Comme Vincent Nioré, la bâtonnière Julie Couturier a commencé son discours en évoquant les drames qui ont émaillé leur mandat : la guerre en Ukraine, la révolte des Iraniennes, ou encore l’attaque terroriste du 7 octobre à propos de laquelle elle a précisé qu’elle et le vice-bâtonnier avaient vu les fameuses images filmées par le Hamas. « C’est une horreur. 1 200 morts, dont une large partie de civils et 240 personnes kidnappées, dont des femmes, des enfants, parmi lesquels huit de nos concitoyens. Aujourd’hui, je pense particulièrement à eux, victimes d’une haine injustifiable. Puissent-ils rentrer en vie, chez eux, le plus vite possible ». Le barreau de Paris, qui a traditionnellement un rôle de représentation internationale, a été mobilisé sur tous ces terrains, jusqu’à même réaliser un voyage risqué au plus près des combats dans le Haut-Karabagh. Julie Couturier a eu bien sûr un mot pour les avocats dont la disparition brutale ces derniers mois a endeuillé le barreau : « Olivier Cousi, Pierre Haïk, Hervé Temime, Georges Kiejman, Geneviève Augendre, Jean-Louis Pelletier, Jean-Pierre Versini Campinchi, Daniel Soulez Larivière, Chantel Meininger-Bothorel, pour n’en citer que quelques-uns, nous manquent ».
« Force au droit et bien sûr force aux avocats »
Au chapitre des réussites, la bâtonnière a évoqué le droit de visite du bâtonnier dans les lieux de privation de liberté « pour dénoncer, aux côtés de la Contrôleure Générale, chère Dominique Simonnot, et des parlementaires, ce qui déshonore notre pays : l’indignité des conditions de détention ». Puis s’adressant aux hauts magistrats parisiens assis au premier rang : « Je crois pouvoir dire que nos relations ont été marquées par la confiance mutuelle, le pragmatisme, la loyauté et la simplicité. Et pour cela, je vous remercie du fond du cœur ». Enfin, elle a conclu sur l’inquiétude que suscite le contexte actuel « notre société, comme l’ensemble du monde occidental, tangue (…) soyons capables de reconnaître que, chaque jour, sur notre territoire, des forces s’élèvent pour briser nos libertés (….) ensemble nous avons les moyens de défendre, de sauver le sentiment le plus puissant, le plus nécessaire que je connaisse : notre humanité. Alors soyons militants, alors Force au droit, et bien sûr force aux avocats ».
Alors que leur mandat s’achève, la bâtonnière et le vice-bâtonnier ont été très longuement ovationnés par leurs confrères.
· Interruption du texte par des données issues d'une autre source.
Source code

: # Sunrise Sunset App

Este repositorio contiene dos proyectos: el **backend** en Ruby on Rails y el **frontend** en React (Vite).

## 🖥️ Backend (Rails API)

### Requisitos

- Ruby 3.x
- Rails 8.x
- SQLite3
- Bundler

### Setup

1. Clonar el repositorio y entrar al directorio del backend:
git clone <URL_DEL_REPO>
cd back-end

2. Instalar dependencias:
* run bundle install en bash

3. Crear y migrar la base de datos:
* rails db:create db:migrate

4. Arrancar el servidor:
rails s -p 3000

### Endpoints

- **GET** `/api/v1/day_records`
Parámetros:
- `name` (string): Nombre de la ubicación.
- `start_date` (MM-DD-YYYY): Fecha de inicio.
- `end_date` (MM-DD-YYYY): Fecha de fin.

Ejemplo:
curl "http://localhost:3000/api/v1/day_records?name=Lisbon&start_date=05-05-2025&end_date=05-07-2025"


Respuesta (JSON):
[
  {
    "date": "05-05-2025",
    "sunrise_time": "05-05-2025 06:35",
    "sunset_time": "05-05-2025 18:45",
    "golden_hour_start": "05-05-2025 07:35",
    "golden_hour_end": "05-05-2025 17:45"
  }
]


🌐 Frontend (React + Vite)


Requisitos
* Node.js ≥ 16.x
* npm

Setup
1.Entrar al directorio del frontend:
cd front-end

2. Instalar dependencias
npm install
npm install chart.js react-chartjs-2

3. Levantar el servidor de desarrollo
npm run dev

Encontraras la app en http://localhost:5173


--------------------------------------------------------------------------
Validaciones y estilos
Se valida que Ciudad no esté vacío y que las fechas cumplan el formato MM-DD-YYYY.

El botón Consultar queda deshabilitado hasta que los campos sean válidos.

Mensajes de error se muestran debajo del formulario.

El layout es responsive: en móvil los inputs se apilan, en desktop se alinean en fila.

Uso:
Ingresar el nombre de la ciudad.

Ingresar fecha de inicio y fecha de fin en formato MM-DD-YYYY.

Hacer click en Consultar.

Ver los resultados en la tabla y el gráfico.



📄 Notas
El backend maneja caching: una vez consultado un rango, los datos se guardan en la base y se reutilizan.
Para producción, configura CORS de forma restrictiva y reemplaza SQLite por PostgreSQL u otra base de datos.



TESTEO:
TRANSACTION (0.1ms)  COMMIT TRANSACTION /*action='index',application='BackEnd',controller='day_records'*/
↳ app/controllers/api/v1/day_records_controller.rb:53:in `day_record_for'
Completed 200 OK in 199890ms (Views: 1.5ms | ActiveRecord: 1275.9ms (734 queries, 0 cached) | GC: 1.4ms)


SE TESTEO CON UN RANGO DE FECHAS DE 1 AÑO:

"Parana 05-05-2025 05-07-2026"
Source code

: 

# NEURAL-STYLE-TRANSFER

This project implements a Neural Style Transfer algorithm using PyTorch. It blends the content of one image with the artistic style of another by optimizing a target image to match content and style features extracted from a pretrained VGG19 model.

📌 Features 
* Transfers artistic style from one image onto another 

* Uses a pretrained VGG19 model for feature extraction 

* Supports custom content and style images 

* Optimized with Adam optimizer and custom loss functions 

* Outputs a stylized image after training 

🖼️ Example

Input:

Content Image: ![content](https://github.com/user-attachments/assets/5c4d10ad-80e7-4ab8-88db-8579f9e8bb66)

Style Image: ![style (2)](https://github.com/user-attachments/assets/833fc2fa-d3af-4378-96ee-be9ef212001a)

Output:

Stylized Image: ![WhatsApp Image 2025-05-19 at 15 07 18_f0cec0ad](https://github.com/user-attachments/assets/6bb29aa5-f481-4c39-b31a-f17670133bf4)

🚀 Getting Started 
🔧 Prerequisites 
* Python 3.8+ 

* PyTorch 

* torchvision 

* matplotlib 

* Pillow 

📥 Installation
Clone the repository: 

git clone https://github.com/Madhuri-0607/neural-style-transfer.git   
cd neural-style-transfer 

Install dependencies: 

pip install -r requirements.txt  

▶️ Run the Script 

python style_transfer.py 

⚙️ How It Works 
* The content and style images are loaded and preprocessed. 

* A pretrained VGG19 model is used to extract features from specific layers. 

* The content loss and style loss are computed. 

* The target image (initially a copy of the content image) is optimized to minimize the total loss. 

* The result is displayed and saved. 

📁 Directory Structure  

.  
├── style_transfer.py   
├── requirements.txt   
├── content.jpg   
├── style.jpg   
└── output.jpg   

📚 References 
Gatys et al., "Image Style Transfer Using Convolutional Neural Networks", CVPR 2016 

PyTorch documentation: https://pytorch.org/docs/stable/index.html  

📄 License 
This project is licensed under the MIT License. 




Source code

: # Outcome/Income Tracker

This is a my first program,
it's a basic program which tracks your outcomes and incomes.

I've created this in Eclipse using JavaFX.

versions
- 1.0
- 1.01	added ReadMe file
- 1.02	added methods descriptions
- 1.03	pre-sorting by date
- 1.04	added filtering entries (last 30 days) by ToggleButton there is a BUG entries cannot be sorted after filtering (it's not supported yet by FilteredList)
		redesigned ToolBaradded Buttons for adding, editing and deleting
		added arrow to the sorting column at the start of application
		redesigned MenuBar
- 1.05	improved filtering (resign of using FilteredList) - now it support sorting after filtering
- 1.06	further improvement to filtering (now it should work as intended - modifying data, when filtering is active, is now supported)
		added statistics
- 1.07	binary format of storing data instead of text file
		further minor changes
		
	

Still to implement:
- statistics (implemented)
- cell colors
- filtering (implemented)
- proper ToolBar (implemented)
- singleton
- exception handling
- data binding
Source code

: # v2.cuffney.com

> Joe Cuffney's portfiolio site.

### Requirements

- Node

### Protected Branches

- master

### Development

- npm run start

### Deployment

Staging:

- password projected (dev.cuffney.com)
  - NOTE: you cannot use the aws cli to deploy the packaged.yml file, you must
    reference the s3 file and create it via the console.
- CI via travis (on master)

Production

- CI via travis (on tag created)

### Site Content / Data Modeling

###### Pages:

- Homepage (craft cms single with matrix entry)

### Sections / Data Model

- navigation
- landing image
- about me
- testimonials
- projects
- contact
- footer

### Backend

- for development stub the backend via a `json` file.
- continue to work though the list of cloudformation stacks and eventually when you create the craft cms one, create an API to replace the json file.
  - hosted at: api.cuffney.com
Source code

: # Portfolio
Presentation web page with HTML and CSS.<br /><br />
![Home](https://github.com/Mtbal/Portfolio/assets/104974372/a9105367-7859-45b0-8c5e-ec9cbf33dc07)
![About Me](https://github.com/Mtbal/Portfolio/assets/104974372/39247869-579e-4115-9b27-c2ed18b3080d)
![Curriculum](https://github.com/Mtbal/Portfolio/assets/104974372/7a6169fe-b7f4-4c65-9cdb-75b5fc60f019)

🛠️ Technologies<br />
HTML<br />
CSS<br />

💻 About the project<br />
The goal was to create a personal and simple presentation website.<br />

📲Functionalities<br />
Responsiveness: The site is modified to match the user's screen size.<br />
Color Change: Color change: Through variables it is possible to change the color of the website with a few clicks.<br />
Il est vrai que la simplicité de Julie Couturier a fait voler en éclats le soupçon d’entre-soi affectant les bâtonniers parisiens, tandis que la passion de Vincent Nioré pour la défense de la défense a conquis ceux de ses confrères qui ne le connaissaient pas. Même les magistrats du TJ de Paris confiaient en sortant de la cérémonie qu’ils avaient apprécié le calme que l’équipe avait su ramener dans les relations entre avocats et magistrats. Ils laissent à leurs successeurs (voir encadré) une relation apaisée.
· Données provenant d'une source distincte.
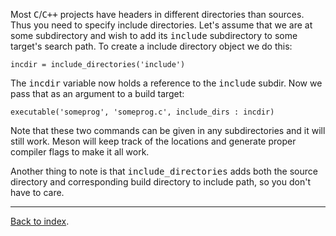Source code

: Most <tt>C</tt>/<tt>C++</tt> projects have headers in different directories than sources. Thus you need to specify include directories. Let's assume that we are at some subdirectory and wish to add its <tt>include</tt> subdirectory to some target's search path. To create a include directory object we do this:

    incdir = include_directories('include')

The <tt>incdir</tt> variable now holds a reference to the <tt>include</tt> subdir. Now we pass that as an argument to a build target:

    executable('someprog', 'someprog.c', include_dirs : incdir)

Note that these two commands can be given in any subdirectories and it will still work. Meson will keep track of the locations and generate proper compiler flags to make it all work.

Another thing to note is that <tt>include_directories</tt> adds both the source directory and corresponding build directory to include path, so you don't have to care.

---

[Back to index](Manual).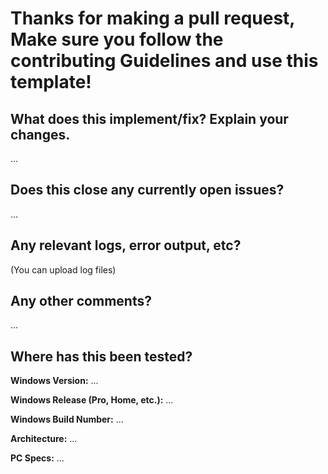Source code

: # Thanks for making a pull request, Make sure you follow the contributing Guidelines and use this template!

What does this implement/fix? Explain your changes.
---------------------------------------------------
…

Does this close any currently open issues?
------------------------------------------
…


Any relevant logs, error output, etc?
-------------------------------------
(You can upload log files)

Any other comments?
-------------------
…

Where has this been tested?
---------------------------
**Windows Version:** ...

**Windows Release (Pro, Home, etc.):** ...

**Windows Build Number:** …

**Architecture:** ...

**PC Specs:** ...
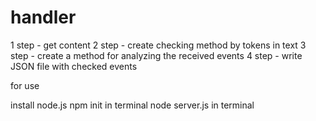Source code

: # handler
1 step - get content
2 step - create checking method by tokens in text
3 step - create a method for analyzing the received events
4 step - write JSON file with checked events

for use

install node.js
npm init in terminal
node server.js in terminal

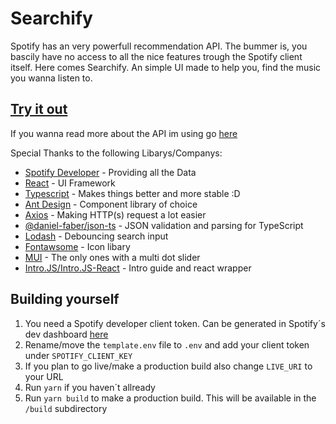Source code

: # Searchify

Spotify has an very powerfull recommendation API. The bummer is, you bascily have no access to all the nice features trough the Spotify client itself. Here comes Searchify. An simple UI made to help you, find the music you wanna listen to. 

## [Try it out ](https://itscoding.github.io/Searchify/ "here")

If you wanna read more about the API im using go [here](https://developer.spotify.com/documentation/web-api/reference/#/operations/get-recommendations "here")

Special Thanks to the following Libarys/Companys:
- [Spotify Developer](https://developer.spotify.com "Spotify Developer") - Providing all the Data
- [React](https://reactjs.org "React") - UI Framework
- [Typescript](https://www.typescriptlang.org "Typescript") - Makes things better and more stable :D
- [Ant Design](https://ant.design "Ant Design") - Component library of choice
- [Axios](https://axios-http.com "Axios") - Making HTTP(s) request a lot easier
- [@daniel-faber/json-ts](https://www.npmjs.com/package/@daniel-faber/json-ts "@daniel-faber/json-ts") - JSON validation and parsing for TypeScript
- [Lodash](https://lodash.com "Lodash") - Debouncing search input
- [Fontawsome](https://fontawesome.com "Fontawsome") - Icon libary
- [MUI](https://mui.com "MUI") - The only ones with a multi dot slider 
- [Intro.JS/Intro.JS-React](https://github.com/HiDeoo/intro.js-react "Intro.JS-React") - Intro guide and react wrapper

## Building yourself

1. You need a Spotify developer client token. Can be generated in Spotify´s dev dashboard [here](https://developer.spotify.com/dashboard/login "here")
2. Rename/move the `template.env` file to `.env` and add your client token under `SPOTIFY_CLIENT_KEY`
3. If you plan to go live/make a production build also change `LIVE_URI` to your URL
4. Run `yarn` if you haven´t allready
5. Run `yarn build` to make a production build. This will be available in the `/build` subdirectory

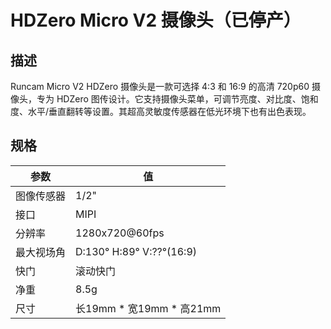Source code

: # HDZero Micro V2 摄像头（已停产）

## 描述

Runcam Micro V2 HDZero 摄像头是一款可选择 4:3 和 16:9 的高清 720p60 摄像头，专为 HDZero 图传设计。它支持摄像头菜单，可调节亮度、对比度、饱和度、水平/垂直翻转等设置。其超高灵敏度传感器在低光环境下也有出色表现。

## 规格

| 参数          | 值                       |
| ------------- | ------------------------ |
| 图像传感器    | 1/2"                     |
| 接口          | MIPI                     |
| 分辨率        | 1280x720@60fps           |
| 最大视场角    | D:130° H:89° V:??°(16:9) |
| 快门          | 滚动快门                 |
| 净重          | 8.5g                     |
| 尺寸          | 长19mm * 宽19mm * 高21mm |
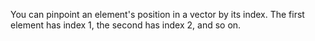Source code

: You can pinpoint an element's position in a vector by its index. 
The first element has index 1, the second has index 2, and so on.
Mettre fin à 30 ans d’abandon de la justice
Le ministre, arrivé à 16 h 20 a été le dernier à s’exprimer. Il a vanté sa loi de programmation qui a vocation à mettre fin à « 30 ans d’abandon politique, financier et humain de la justice ». Le budget va atteindre près de 11 milliards d’euros en 2027. Il a rappelé également la création de 10 000 emplois d’ici 2027. Au chapitre des avancées concernant les avocats figurent les dispositions sur le permis de communiquer qui corrigent les conséquences d’un arrêt très décrié de la Cour de cassation du 13 décembre 2022, mais aussi l’ouverture de l’accès à la magistrature, et la réforme de l’appel en matière civile. Sur ce dernier point, le ministre a précisé « le 5 janvier j’avais annoncé qu’elle devait être réformée, ce sera chose faite dans les jours qui viennent. Cette réforme est nécessaire et attendue, le texte transmis au Conseil d’État tient compte des observations ». S’agissant de la formation des avocats, le ministre a annoncé que le projet visant à harmoniser la formation dispensée par les écoles et à la recentrer sur le cœur du métier venait d’être examinée en Conseil d’État et que sa publication était imminente. Enfin, il a mis l’accent sur l’amiable : « la réussite de cette révolution culturelle ne pourra se faire sans une implication forte de la profession. Je suis résolument optimiste. Les écoles d’avocats et de magistrats se mobilisent, les ambassadeurs de l’amiable dont trois avocats sillonnent la France ».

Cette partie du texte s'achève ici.